The sky’s damp linen is caught on November’s half-sunken nails
              and a brief still (lack of sound) is reminiscent of the near
              silence that is a sinking stone.

A wringing of clouds, of like hands: collected rainwater,
              its rolling boil, four potatoes dropped slowly in, the gathering
              of steady eyes, hunger abundant, the steady eyes and the fire
              spitting fire; the inevitability of ash. A wringing of clouds,
              of like hands.

Something shared: hunger’s bond. I wake to dawn, the mercurial-
              sky that has already drawn copious blood.

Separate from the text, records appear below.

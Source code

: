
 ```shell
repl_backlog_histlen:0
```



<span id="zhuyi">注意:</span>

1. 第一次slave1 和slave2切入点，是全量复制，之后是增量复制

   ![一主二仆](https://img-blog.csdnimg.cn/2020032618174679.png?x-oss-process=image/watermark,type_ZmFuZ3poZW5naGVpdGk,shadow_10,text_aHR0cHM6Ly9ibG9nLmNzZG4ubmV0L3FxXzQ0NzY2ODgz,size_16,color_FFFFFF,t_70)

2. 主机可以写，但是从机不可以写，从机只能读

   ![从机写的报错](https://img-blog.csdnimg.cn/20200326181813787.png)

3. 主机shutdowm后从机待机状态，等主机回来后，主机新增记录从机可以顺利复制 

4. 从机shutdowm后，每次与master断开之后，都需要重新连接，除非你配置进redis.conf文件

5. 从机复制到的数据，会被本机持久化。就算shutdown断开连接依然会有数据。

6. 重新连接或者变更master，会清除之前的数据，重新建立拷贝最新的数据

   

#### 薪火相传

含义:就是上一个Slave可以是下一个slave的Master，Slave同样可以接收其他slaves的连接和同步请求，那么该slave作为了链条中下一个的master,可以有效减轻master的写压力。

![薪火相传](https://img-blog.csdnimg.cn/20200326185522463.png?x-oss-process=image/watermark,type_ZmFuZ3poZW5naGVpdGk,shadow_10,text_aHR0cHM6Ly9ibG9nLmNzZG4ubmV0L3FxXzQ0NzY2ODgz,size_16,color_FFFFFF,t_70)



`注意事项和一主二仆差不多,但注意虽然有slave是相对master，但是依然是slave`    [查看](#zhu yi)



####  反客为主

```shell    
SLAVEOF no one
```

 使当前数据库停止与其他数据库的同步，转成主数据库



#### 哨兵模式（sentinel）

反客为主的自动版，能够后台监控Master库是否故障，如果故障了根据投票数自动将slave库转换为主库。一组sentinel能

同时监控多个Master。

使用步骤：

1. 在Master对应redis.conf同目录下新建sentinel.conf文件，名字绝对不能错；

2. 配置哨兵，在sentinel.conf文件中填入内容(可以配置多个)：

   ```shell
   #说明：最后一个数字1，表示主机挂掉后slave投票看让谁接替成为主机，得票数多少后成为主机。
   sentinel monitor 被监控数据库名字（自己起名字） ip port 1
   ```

                                                VII

The footrace led to a grove of sycamores. Concupiscence singed
              the day. An afternoon storm waylaid the rising dust, the 13-
              year cicadas trembled in their buried-skin. Vespertine
              branches swallowed the nightingale thrushes, the cold red
              sun, the swallow’s hunt on the wing.

In the frigid shade, the wind uncovers remnants of an ancient
              footrace scattered beneath the brumal-dust. Scattered
              vacancies: the eyes of statues that seem to follow one through
              an empty house. All eyes of men are colorless in dreams.
              Essentially devoid. The breeze rustles the fallen leaves,
              cicada skeletons, to and fro.


                                                VIII

Always the river at midnight. Silver-eyed fish circle the moon,
              cradled in its sunken johnboat; its dim likeness films
              the water’s surface.

Song-less. Birds watch as you wade beyond your knees. You’ve shed
              your body; it grows frost on the bank,
              quilted slowly by copper leaves.